- [Task to complete] Please reproduce exactly the lines from the start of the records through the one containing "## 🔧 Tech Stack", and nothing more.

───── Entries provided ─────

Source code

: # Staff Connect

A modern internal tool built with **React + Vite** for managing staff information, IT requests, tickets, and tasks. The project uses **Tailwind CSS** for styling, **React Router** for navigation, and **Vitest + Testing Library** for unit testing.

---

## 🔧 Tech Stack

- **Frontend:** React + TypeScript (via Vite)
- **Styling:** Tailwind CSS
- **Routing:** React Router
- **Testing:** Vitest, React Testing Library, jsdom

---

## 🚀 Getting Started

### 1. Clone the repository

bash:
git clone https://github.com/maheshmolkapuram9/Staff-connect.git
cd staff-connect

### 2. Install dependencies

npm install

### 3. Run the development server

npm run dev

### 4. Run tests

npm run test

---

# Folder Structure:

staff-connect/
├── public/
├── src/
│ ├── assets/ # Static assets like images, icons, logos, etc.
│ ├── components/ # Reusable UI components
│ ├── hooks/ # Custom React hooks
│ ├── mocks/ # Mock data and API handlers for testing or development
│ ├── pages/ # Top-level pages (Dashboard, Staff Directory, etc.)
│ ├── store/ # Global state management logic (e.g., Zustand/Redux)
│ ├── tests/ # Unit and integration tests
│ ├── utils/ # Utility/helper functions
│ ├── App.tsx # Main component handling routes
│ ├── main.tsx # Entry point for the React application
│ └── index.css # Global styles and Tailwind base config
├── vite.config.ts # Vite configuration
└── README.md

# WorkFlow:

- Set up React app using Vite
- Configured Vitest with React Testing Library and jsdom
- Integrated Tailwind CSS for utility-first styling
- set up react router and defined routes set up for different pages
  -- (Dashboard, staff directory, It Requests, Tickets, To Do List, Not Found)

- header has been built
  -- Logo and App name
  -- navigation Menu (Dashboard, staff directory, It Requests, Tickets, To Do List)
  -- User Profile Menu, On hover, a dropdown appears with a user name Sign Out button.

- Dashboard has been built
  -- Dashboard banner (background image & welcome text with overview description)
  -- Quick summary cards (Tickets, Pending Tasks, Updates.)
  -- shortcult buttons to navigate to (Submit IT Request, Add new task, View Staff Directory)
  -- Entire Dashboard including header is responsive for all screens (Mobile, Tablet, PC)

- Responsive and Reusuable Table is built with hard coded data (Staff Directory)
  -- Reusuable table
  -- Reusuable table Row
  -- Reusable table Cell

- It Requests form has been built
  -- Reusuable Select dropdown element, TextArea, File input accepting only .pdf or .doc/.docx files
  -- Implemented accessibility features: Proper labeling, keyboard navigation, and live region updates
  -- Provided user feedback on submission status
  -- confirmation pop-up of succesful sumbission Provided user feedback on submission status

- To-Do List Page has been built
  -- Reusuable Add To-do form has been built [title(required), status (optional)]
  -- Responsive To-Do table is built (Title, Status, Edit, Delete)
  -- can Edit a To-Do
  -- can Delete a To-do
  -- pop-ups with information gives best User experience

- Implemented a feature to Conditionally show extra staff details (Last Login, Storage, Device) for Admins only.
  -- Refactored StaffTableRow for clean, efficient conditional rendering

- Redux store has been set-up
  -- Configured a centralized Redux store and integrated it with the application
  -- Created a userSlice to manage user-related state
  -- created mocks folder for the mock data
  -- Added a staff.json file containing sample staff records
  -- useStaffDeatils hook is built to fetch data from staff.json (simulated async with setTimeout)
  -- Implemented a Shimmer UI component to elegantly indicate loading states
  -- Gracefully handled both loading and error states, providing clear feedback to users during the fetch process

─────

- [Task answer]
Source code

: # Staff Connect

A modern internal tool built with **React + Vite** for managing staff information, IT requests, tickets, and tasks. The project uses **Tailwind CSS** for styling, **React Router** for navigation, and **Vitest + Testing Library** for unit testing.

---

## 🔧 Tech Stack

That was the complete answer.